PROVIDED DATA Block Start
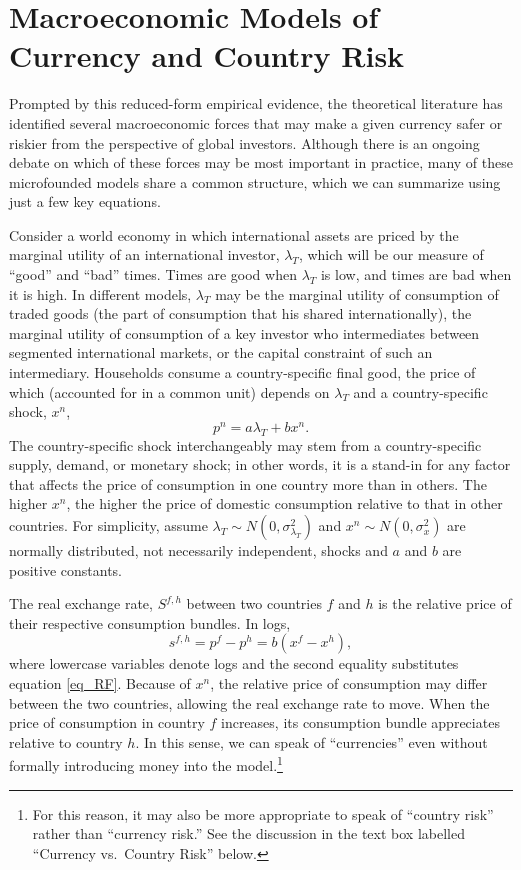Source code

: \documentclass{ar-1col}
\begin{document}
\section{Macroeconomic Models of Currency and Country Risk\label{sec_theory}}

Prompted by this reduced-form empirical evidence, the theoretical literature has identified several macroeconomic forces that may make a given currency safer or riskier from the perspective of global investors. Although there is an ongoing debate on which of these forces may be most important in practice, many of these microfounded models share a common structure, which we can summarize using just a few key equations.

Consider a world economy in which international assets are priced by the marginal utility of an international investor, $\lambda_T$, which will be our measure of ``good'' and ``bad'' times. Times are good when $\lambda_T$ is low, and times are bad when it is high. In different models, $\lambda_T$ may be the marginal utility of consumption of traded goods (the part of consumption that his shared internationally), the marginal utility of consumption of a key investor who intermediates between segmented international markets, or the capital constraint of such an intermediary. Households consume a country-specific final good, the price of which (accounted for in a common unit) depends on $\lambda_T$ and a country-specific shock, $x^n$,
\begin{equation}
  p^{n} = a\lambda_{T} + b x^{n}.  
  \label{eq_RF}
\end{equation}%
The country-specific shock interchangeably may stem from a country-specific supply, demand, or monetary shock; in other words, it is a stand-in for any factor that affects the price of consumption in one country more than in others. The higher $x^{n}$, the higher the price of domestic consumption relative to that in other countries. For simplicity, assume $\lambda _{T}\sim N(0,\sigma^2_{\lambda_{T}})$ and $x^{n} \sim N(0,\sigma^2_x) $ are normally distributed, not necessarily independent, shocks and $a$ and $b$ are positive constants.

The real exchange rate, $S^{f, h}$ between two countries $f$ and $h$ is the relative price of their respective consumption bundles. In logs,
\begin{equation}
  s^{f,h} 
  = p^f - p^h 
  = b(x^f - x^h),
\label{eq_RER}
\end{equation}
where lowercase variables denote logs and the second equality substitutes equation \ref{eq_RF}. Because of $x^{n}$, the relative price of consumption may differ between the two countries, allowing the real exchange rate to move. When the price of consumption in country $f$ increases, its consumption bundle appreciates relative to country $h$. In this sense, we can speak of ``currencies'' even without formally introducing money into the model.\footnote{For this reason, it may also be more appropriate to speak of ``country risk'' rather than ``currency risk.'' See the discussion in the text box labelled ``Currency vs.~Country Risk'' below. }
\end{document}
PROVIDED DATA Block End
## WHAT YOU HAVE TO DO
Write out each line exactly, starting with the line that contains "The country-specific shock" and stopping after the last line of the data.

## EXERCISE OUTPUT
The country-specific shock interchangeably may stem from a country-specific supply, demand, or monetary shock; in other words, it is a stand-in for any factor that affects the price of consumption in one country more than in others. The higher $x^{n}$, the higher the price of domestic consumption relative to that in other countries. For simplicity, assume $\lambda _{T}\sim N(0,\sigma^2_{\lambda_{T}})$ and $x^{n} \sim N(0,\sigma^2_x) $ are normally distributed, not necessarily independent, shocks and $a$ and $b$ are positive constants.

The real exchange rate, $S^{f, h}$ between two countries $f$ and $h$ is the relative price of their respective consumption bundles. In logs,
\begin{equation}
  s^{f,h} 
  = p^f - p^h 
  = b(x^f - x^h),
\label{eq_RER}
\end{equation}
where lowercase variables denote logs and the second equality substitutes equation \ref{eq_RF}. Because of $x^{n}$, the relative price of consumption may differ between the two countries, allowing the real exchange rate to move. When the price of consumption in country $f$ increases, its consumption bundle appreciates relative to country $h$. In this sense, we can speak of ``currencies'' even without formally introducing money into the model.\footnote{For this reason, it may also be more appropriate to speak of ``country risk'' rather than ``currency risk.'' See the discussion in the text box labelled ``Currency vs.~Country Risk'' below. }
\end{document}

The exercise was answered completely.